Section 8 of the ordinance Of July 6,1896, upon which the present assessment is based, itself declares that the city of Lake Forest by the ordinance of October 16, 1883, adopted article 9 with the “several amendments thereto.” Section 8 orders the assessment to be divided into installments in accordance with article 9, and the several amendments thereto, and as provided in the act of June 17, 1893. The language of section 8 amounts in fact to an adoption of all the provisions of article 9, including the amendments thereto as embodied in the Installment act of June 17, 1893. Section 8 is a recognition of the existence of these amendments, and shows a deliberate and formal purpose to have the proceedings made in accordance therewith.
The interpretation of a prior act, or the intention thereof, may be ascertained by the language of subsequent acts of the same law-making body. In United States v. Freeman, 3 How. 556, it is said: “If it can be gathered from a subsequent statute in pari materia what meaning the legislature attached to the words of a former statute, this will amount to a legislative declaration of its meaning-, and will govern the construction of the first statute.” (Cannon v. Vaughn, 12 Tex. 399; 23 Am. & Eng. Ency. of Law, p. 315; Endlich on Interpretation of Statutes, secs. 43, 44, 47; Matter of Yick Wo, 68 Cal. 294).

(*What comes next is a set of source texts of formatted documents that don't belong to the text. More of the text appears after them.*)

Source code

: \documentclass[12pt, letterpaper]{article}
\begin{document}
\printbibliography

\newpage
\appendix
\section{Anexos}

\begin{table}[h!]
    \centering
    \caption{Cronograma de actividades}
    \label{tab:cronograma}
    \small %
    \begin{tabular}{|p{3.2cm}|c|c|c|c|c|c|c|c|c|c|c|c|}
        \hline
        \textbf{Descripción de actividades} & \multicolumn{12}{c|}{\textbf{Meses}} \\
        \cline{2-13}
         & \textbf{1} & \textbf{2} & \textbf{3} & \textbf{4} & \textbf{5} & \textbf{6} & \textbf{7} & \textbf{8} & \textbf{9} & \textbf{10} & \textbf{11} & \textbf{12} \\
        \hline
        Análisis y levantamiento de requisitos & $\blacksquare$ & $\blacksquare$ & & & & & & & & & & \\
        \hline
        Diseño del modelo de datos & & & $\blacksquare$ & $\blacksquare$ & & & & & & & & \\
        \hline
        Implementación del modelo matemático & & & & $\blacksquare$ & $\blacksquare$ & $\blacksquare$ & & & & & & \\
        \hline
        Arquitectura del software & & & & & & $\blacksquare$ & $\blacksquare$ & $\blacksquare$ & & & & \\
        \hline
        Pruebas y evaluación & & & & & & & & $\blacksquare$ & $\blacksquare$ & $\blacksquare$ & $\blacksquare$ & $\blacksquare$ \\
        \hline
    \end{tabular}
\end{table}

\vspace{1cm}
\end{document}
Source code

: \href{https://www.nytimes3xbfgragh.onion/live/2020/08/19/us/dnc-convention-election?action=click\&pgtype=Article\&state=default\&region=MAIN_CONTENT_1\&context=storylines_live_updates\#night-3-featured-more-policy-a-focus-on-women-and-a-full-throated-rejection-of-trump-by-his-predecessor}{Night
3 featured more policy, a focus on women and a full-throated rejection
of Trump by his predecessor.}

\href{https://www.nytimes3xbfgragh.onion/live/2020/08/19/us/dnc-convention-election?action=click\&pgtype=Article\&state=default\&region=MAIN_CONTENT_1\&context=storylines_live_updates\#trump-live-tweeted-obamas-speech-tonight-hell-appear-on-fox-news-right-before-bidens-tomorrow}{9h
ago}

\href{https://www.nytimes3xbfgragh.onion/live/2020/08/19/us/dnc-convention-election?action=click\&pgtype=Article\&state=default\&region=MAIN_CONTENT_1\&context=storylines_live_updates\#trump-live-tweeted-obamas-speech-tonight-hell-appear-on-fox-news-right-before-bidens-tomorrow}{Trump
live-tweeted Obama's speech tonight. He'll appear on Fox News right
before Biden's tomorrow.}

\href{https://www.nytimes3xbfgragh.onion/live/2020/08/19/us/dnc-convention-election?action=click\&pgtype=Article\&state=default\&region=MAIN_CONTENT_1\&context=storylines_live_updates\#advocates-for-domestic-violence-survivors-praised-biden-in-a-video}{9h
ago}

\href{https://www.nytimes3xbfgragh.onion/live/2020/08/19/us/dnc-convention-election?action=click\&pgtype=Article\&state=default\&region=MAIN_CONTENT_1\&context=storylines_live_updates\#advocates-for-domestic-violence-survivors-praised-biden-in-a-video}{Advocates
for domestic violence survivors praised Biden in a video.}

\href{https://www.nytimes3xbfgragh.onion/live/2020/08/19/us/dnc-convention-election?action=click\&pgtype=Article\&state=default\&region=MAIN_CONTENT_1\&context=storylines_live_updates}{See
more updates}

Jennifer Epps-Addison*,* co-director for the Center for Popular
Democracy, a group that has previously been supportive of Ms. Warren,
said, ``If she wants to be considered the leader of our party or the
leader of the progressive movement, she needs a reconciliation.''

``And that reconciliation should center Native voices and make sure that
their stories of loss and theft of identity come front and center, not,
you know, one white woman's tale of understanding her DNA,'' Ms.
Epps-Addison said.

We are, therefore, of the opinion that the ordinance was not void for the reason set up in the first objection made thereto by the appellants.
Second — The improvement involved in this case was a connected system of sewers to be built in a number of avenues and” streets. When appellants filed their objections in the county court, two short spurs or laterals of this sewer had not been built upon Elm and Wenona avenues, although the sewer had been built in front of the property of the appellants. The second objection, urged by the appellants, is that the city had not finished all the work ordained in the ordinance.
The collection of a special assessment cannot be enjoined, nor will objections to the. application for judgment by the county collector be sustained, upon the ground that a part of the work has not been done. Individual property owners cannot be allowed to defeat the collection of a special assessment upon the ground that the city has not, at the time of the application for judgment, performed the work, or has omitted to perform some portion of it. To sustain an objection of this kind would operate to render impracticable the construction of local improvements by special assessment. The law in such cases does not leave the property owner remediless. The writ of mandamus may be invoked to compel the city to complete the improvement in compliance with the ordinance. (Church v. People, 174 Ill. 366; Fisher v. People, 157 id. 85; People v. Green, 158 id. 594; Callister v. Kochersperger, 168 id, 334; Craft v. Kochersperger, 173 id, 617; Connecticut Mutual Life Ins. Co. v. People, 172 id. 31; Ryder Estate v. City of Alton, 175 id. 94).
We are of opinion that the second objection urged by appellants to the entry of the judgment below is without force, and was properly overruled by the county court.
Accordingly the judgment of the county court is affirmed.
Judgment affirmed.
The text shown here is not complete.